As when lying in the manger Christ was revealed as God and savior to the Magi, so when standing in the Jordan he was revealed as Messiah and Lord to Israel. The heavens opened, the Father spoke, and the Spirit appeared so that Christ himself would appear in what the Catechism calls a new “Epiphany” (par. 535).
Thus at his baptism the Lord turns to Jerusalem by recapitulating Bethlehem, where he first manifested his nature as light from light. Christ sets out for Jerusalem not by leaving Bethlehem behind but by drawing its mystery forward. The revelation of the child is now the revelation of the man, who sets out from home to fulfill his Father’s will.
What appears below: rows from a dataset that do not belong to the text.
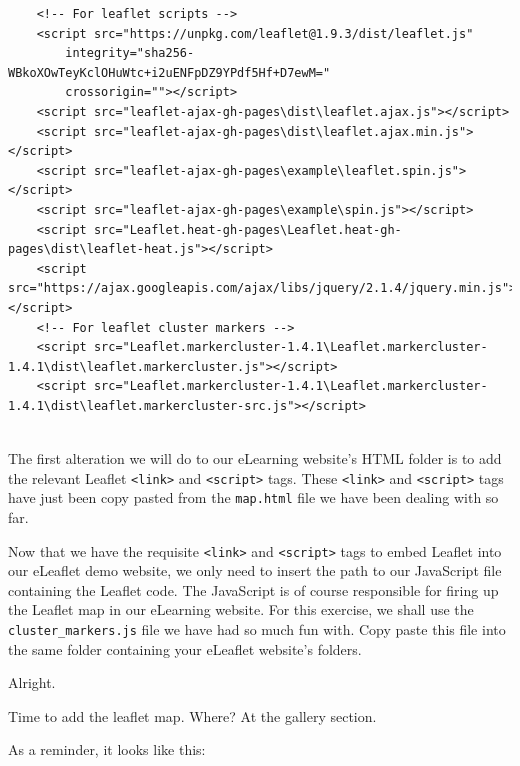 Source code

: \documentclass[
]{book}
\begin{document}
\begin{verbatim}
    <!-- For leaflet scripts -->
    <script src="https://unpkg.com/leaflet@1.9.3/dist/leaflet.js"
        integrity="sha256-WBkoXOwTeyKclOHuWtc+i2uENFpDZ9YPdf5Hf+D7ewM="
        crossorigin=""></script>
    <script src="leaflet-ajax-gh-pages\dist\leaflet.ajax.js"></script>
    <script src="leaflet-ajax-gh-pages\dist\leaflet.ajax.min.js"></script>
    <script src="leaflet-ajax-gh-pages\example\leaflet.spin.js"></script>
    <script src="leaflet-ajax-gh-pages\example\spin.js"></script> 
    <script src="Leaflet.heat-gh-pages\Leaflet.heat-gh-pages\dist\leaflet-heat.js"></script>
    <script src="https://ajax.googleapis.com/ajax/libs/jquery/2.1.4/jquery.min.js"></script>
    <!-- For leaflet cluster markers -->
    <script src="Leaflet.markercluster-1.4.1\Leaflet.markercluster-1.4.1\dist\leaflet.markercluster.js"></script>
    <script src="Leaflet.markercluster-1.4.1\Leaflet.markercluster-1.4.1\dist\leaflet.markercluster-src.js"></script>
    
\end{verbatim}

The first alteration we will do to our eLearning website's HTML folder is to add the relevant Leaflet \texttt{\textless{}link\textgreater{}} and \texttt{\textless{}script\textgreater{}} tags. These \texttt{\textless{}link\textgreater{}} and \texttt{\textless{}script\textgreater{}} tags have just been copy pasted from the \texttt{map.html} file we have been dealing with so far.

Now that we have the requisite \texttt{\textless{}link\textgreater{}} and \texttt{\textless{}script\textgreater{}} tags to embed Leaflet into our eLeaflet demo website, we only need to insert the path to our JavaScript file containing the Leaflet code. The JavaScript is of course responsible for firing up the Leaflet map in our eLearning website. For this exercise, we shall use the \texttt{cluster\_markers.js} file we have had so much fun with. Copy paste this file into the same folder containing your eLeaflet website's folders.

Alright.

Time to add the leaflet map. Where? At the gallery section.

As a reminder, it looks like this:
\end{document}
Although the light of Bethlehem shines brightly at the Jordan, the shadows of Calvary are not completely dispersed by it. Light mixes with shadow to create the scene of today’s mystery, much as light mixed with shadow in Bethlehem before. As the myrrh given to the Christ child foreshadowed his death and burial, Christ’s descent into the waters prefigured the same, and with greater efficacy, for his presence in the waters made of them a sacramental representation of his tomb, into which all would be lowered in baptism, not to be left there but from which to be raised as fellow victors with Christ, inheritors of risen life. The Spirit’s anointing of Christ’s sacred humanity at the Jordan passes to us not only through these same waters, but also as the Catechism notes through the anointing of Confirmation (par. 1286). Christ aims the manifestation of his divinity in his adult flesh at rendering us mature witnesses of his person and work.
Today, the Christmas season closes with the commemoration of Christ’s epiphany at the Jordan. As we prayerfully consider this mystery, the question “What child is this?” becomes “What man is this?” Let us ask for the grace to answer confidently: “It is the Lord!” (cf. Jn 21:7).